In the set of religious traditions there are two main currents: monotheism and polytheism. Christianity, Judaism and Islam are examples of monotheistic religions, as they claim the existence of a single God. Hinduism and the ancient Egyptian, Greek and Roman religions are examples of polytheistic doctrines. In both approaches there is an intermediate alternative, henotheism. It consists in believing in several deities, but at the same time in a higher order deity.
In other words, it is a polytheistic view in which there is a god with a higher hierarchical level.
The term was coined in the 19th century by the German philologist Max Muller. With this neologism reference was made to religiosity in India, where several deities were venerated, but at the same time a single god had supreme power.
Henotheism is related to the historical evolution of the religious phenomenon
Those who have studied religious beliefs from an anthropological point of view claim that human beings began to worship the forces of nature. Thus, the rain, the earthquakes and the sun’s rays had a divine character.
At another time, a polytheistic view was consolidated, in which various deities served to explain the order of the universe
The plurality of gods in the ancient world evolved and in the most varied mythological beliefs, a god with more power over others appeared. Thus, on Olympus of the Greeks inhabited twelve deities and one of them, Zeus, had supremacy over the others.
In Roman civilization the pantheon of gods maintained a very similar scheme , as the Greek gods were replaced by others with a simple change of name (Zeus became Neptune, Athena became Minerva, Aphrodite became Venus, etc.). It was in the Greek and Roman historical context that henotheism was consolidated as a religious principle.
Through the first prophets of Judaism a new paradigm was established , monotheism. There was a gradual transformation of religious beliefs in the Hebrew people: originally they were polytheistic and as soon as Abraham appeared a combination of henotheism and monotheism was consolidated, but finally an exclusively monotheistic view was imposed.
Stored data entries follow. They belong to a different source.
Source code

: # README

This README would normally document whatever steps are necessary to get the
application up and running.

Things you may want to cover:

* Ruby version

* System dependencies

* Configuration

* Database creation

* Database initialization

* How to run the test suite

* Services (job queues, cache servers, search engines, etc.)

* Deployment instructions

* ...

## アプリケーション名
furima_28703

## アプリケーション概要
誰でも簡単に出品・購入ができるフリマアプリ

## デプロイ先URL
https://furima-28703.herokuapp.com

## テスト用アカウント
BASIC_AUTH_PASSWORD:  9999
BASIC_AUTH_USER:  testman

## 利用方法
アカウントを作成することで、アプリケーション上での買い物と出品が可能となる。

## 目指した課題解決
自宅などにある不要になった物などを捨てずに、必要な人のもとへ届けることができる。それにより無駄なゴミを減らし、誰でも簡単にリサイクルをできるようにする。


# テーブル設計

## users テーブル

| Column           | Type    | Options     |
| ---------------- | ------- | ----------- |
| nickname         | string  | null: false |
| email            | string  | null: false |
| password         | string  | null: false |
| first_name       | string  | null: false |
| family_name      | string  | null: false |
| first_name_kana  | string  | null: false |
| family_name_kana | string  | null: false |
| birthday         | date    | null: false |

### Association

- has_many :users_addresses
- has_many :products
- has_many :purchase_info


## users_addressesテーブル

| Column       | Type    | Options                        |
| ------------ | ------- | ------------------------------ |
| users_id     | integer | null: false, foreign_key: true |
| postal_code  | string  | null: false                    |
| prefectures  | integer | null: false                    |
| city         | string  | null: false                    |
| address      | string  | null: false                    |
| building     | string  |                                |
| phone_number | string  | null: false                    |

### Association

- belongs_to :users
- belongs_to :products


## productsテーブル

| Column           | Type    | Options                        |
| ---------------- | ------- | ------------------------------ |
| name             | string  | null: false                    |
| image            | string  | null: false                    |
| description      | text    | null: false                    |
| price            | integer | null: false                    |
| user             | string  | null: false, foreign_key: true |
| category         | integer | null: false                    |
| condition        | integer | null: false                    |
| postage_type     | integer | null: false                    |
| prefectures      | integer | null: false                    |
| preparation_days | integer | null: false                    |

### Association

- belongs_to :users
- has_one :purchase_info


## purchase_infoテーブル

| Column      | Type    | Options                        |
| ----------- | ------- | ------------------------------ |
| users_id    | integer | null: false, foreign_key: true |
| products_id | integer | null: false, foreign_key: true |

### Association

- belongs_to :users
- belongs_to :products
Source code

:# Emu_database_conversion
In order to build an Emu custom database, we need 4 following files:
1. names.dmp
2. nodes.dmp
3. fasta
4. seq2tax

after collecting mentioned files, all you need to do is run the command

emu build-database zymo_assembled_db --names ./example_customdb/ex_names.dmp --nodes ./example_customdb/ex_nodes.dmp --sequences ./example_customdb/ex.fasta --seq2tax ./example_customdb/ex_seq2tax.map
From the spread of Christianity the henotheistic view began to weaken
For the early Christians, those who believed in various gods were pagans. Christianity vigorously fought paganism in its various versions, as it understood that worshiping different deities expressed rejection of the sacred scriptures.
In the fourth century d. C, Roman Emperor Constantine converted to Christianity as the official religion of the Empire. From that moment on began the gradual decline of any henotheistic view.